Convio Summit. Day 1.

While we won’t officially be off the GetActive platform and on to the Convio platform for a few weeks yet, I like what I see so far. For now, we can deal with the areas that Convio falls just a bit short as compared to GetActive, most notably in the advocacy module. It’s not terrible, but it’s not quite as flexible. In return, we’ll be taking giant leaps forward in fundraising with the addition of Tributes (honor/memorial pages) and eCards. I also like the way Convio handles list segmentation over GetActive’s implementation.

I admit I was a little nervous while flying out here that I got it wrong in my post on Monday. What if it was all hype and I got all excited over some nice press releases and not much more? Notta worry. The Convio folks are serious about the open initiative, and they have the goods to show for it.

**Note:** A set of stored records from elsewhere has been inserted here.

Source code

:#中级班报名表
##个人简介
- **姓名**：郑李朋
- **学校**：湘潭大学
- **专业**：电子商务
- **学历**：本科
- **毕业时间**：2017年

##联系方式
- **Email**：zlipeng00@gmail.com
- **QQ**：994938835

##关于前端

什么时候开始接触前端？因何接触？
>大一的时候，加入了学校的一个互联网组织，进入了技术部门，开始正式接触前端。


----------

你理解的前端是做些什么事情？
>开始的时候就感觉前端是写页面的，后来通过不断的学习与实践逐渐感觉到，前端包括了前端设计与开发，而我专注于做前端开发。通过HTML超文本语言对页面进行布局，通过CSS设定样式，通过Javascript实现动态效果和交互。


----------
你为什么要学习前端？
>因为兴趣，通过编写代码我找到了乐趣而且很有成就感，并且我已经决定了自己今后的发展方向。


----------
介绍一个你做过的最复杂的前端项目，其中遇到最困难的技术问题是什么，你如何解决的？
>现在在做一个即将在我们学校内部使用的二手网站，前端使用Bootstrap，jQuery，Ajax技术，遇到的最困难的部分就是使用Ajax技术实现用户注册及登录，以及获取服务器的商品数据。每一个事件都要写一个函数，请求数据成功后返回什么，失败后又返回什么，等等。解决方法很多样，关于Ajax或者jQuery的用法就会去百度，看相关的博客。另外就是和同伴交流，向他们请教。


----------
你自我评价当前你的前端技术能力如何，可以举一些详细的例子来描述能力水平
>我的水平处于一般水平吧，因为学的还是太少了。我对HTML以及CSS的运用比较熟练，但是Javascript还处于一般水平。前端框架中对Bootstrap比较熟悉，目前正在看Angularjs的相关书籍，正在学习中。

As Michael Hoffman shares, the Convio Facebook application is really good. I like it for all his reasons and one more…Convio enables nonprofits to make a Facebook application, and then it gets out of the way. The Causes application is the Causes application, listing your nonprofit within their “envelope.” With the Convio toolkit, to the person adding the application to their profile, it has nothing to with Convio. They…your constituent…don’t care about Convio. They care about your organization and your organization’s cause. That’s the application name they add. It’s a much richer, more thought-out experience than anything I’ve seen for nonprofits on social networks.

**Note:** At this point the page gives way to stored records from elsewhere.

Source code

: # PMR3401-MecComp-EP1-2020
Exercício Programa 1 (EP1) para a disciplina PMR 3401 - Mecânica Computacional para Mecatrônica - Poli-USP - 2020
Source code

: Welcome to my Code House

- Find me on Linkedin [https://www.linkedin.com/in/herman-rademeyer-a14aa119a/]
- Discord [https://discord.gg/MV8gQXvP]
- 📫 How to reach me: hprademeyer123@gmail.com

I saw the Salesforce.com database connector in action this afternoon. The connector will be demonstrated for all during tomorrow’s general session, but I couldn’t wait that long to see it. Wow. If a contact in the Salesforce.com database has an email address, it syncs beautifully with the Convio database regardless of which database originated the information. Online transactions from Convio are created as Opportunities in Salesforce, practically in real time. I spoke to the engineers involved in developing the connector, and they told me that once they got started on the project they were surprised at just how easy it was to do.

Now all Convio has to do is lower the entry barrier for smaller nonprofits. Not counting the nonprofit donated licenses, Salesforce offers a Group (formerly Team) edition that’s only $600/year for 5 users. Yes, it’s heavily crippled compared to the Enterprise edition. If Convio were to adopt a similar model it would allow smaller organizations a taste of the product and an environment they can grow into, without breaking the bank. They don’t have to provide support or customization at the lowest levels. Maybe offer a few canned templates and limit the number of allowed resources.

Those American Cancer Society sized accounts are great, but there is incredible opportunity out here on the long tail. What are you waiting for, Convio? Do it while you’re ahead.